(Extracted records)
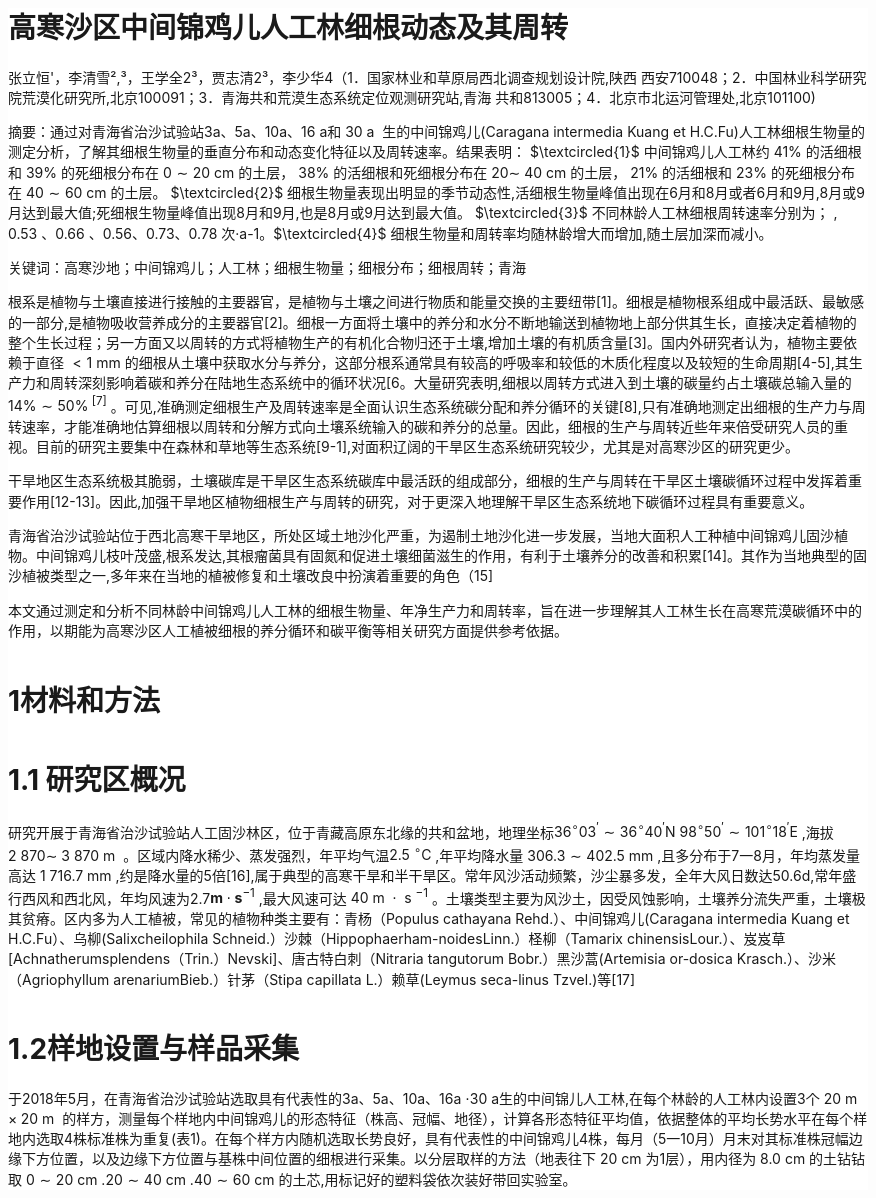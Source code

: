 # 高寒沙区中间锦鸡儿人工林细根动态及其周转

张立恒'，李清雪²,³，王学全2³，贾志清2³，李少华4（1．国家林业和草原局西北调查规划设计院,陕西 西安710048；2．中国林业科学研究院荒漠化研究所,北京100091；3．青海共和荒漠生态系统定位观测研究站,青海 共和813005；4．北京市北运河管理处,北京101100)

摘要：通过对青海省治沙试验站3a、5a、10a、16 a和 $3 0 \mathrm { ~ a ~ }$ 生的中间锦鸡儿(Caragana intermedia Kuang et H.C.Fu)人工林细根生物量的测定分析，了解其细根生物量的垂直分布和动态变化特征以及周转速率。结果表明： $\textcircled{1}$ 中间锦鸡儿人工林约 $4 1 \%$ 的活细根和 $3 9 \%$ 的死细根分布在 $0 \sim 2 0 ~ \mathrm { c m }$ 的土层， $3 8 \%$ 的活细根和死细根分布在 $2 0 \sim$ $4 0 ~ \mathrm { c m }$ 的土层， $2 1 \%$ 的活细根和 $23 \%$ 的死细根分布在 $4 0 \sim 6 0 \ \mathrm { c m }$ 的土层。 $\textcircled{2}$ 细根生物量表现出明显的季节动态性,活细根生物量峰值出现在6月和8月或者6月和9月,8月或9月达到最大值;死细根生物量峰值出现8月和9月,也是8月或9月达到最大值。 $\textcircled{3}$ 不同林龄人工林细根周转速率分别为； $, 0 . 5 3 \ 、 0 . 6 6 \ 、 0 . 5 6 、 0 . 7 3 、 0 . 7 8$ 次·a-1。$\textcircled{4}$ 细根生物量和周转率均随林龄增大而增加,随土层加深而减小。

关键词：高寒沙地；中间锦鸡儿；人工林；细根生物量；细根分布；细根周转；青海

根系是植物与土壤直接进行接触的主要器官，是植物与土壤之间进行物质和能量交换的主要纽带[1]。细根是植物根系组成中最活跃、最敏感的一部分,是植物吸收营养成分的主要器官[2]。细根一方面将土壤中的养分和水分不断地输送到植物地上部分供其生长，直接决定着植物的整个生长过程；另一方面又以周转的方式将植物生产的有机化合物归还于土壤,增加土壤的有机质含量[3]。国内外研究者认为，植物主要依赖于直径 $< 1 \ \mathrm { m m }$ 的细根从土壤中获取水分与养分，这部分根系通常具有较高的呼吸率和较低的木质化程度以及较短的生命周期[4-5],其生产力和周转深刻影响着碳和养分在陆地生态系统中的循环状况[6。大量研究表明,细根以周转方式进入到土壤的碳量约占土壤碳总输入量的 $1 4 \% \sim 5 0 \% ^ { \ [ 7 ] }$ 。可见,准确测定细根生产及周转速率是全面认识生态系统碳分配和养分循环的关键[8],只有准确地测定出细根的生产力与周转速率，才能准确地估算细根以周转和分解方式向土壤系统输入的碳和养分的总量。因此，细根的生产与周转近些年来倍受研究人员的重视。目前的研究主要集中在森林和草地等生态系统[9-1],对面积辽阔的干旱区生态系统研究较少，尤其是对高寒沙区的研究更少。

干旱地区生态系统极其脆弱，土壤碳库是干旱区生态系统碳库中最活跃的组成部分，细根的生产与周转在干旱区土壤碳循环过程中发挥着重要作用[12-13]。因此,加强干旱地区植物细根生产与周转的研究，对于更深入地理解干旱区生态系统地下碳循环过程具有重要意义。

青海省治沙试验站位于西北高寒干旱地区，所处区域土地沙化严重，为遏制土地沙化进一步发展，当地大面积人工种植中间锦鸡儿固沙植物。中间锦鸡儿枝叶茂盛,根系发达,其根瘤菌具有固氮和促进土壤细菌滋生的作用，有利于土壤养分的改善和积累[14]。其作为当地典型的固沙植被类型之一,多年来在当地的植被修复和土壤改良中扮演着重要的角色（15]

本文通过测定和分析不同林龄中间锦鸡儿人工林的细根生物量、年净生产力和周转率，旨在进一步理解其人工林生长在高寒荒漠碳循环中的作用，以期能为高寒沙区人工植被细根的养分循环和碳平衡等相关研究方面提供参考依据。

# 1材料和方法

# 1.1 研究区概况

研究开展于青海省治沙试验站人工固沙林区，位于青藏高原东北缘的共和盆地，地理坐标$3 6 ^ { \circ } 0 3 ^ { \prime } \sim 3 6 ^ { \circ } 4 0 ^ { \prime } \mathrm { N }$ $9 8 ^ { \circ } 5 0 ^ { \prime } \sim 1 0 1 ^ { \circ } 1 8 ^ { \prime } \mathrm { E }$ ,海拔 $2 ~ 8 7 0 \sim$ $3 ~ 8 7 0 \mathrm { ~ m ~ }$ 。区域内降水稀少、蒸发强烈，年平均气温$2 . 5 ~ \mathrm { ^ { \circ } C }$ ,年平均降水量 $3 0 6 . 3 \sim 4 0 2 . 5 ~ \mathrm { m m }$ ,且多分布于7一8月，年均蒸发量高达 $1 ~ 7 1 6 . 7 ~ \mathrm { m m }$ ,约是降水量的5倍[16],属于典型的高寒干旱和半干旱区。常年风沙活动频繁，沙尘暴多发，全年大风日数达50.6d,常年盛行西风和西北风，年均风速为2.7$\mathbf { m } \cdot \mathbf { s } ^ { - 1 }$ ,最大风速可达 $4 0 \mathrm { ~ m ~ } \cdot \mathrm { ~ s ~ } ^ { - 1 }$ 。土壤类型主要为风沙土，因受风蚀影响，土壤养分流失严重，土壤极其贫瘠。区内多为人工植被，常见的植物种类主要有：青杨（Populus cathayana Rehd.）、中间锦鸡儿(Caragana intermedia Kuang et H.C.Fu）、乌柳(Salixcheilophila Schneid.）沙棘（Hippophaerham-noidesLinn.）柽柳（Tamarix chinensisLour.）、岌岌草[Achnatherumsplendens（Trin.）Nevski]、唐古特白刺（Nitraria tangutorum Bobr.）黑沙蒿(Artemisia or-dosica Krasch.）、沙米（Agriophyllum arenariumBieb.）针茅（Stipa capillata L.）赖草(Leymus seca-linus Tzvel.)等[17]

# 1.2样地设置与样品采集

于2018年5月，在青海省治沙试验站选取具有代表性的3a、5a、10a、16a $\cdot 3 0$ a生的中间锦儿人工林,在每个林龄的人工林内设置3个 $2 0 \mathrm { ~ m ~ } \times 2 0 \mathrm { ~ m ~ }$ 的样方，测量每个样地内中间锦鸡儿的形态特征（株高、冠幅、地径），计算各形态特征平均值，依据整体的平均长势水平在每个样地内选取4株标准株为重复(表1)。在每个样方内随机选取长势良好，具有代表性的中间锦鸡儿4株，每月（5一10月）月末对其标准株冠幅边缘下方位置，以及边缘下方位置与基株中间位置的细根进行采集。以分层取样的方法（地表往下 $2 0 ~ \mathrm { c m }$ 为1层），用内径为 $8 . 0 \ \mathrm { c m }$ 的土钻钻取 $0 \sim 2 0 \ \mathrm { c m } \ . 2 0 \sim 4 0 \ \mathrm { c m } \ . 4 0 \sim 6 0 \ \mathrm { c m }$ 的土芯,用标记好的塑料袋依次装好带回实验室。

---

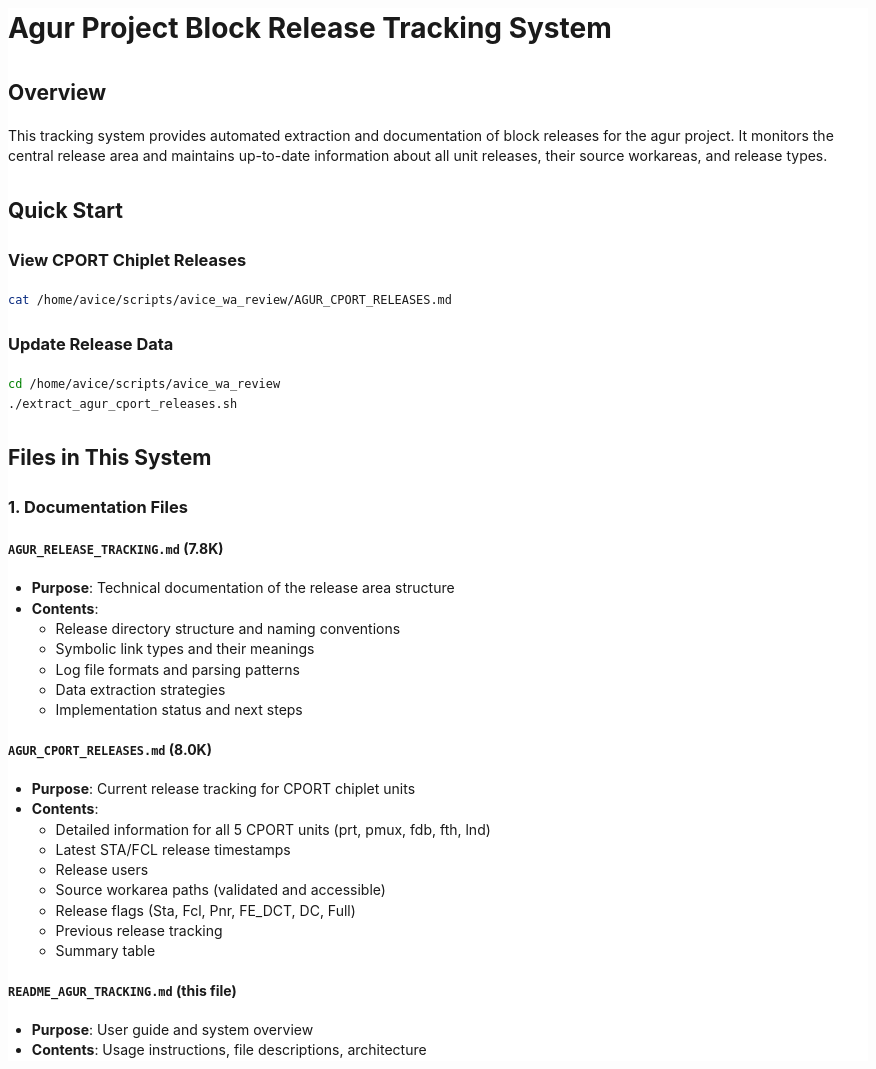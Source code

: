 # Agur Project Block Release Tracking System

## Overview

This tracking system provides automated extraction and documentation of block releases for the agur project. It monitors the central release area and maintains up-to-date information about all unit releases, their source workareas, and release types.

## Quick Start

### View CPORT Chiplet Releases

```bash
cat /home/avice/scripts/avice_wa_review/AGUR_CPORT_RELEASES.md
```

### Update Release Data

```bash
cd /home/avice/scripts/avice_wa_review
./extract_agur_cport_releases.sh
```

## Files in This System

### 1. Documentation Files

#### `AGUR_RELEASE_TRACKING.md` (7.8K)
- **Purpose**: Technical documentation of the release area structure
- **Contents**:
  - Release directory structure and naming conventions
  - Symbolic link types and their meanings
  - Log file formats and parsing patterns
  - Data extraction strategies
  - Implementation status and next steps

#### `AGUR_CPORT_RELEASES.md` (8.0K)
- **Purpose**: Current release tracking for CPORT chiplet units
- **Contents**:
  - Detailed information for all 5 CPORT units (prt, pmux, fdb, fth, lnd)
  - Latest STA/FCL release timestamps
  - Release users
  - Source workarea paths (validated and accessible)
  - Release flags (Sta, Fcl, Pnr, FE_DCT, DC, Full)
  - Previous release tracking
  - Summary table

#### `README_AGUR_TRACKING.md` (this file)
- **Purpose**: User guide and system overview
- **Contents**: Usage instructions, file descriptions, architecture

WHAT TO PRODUCE
Scan the data for lines with the word "scripts". Report only how many there are.

EXPECTED ANSWER
2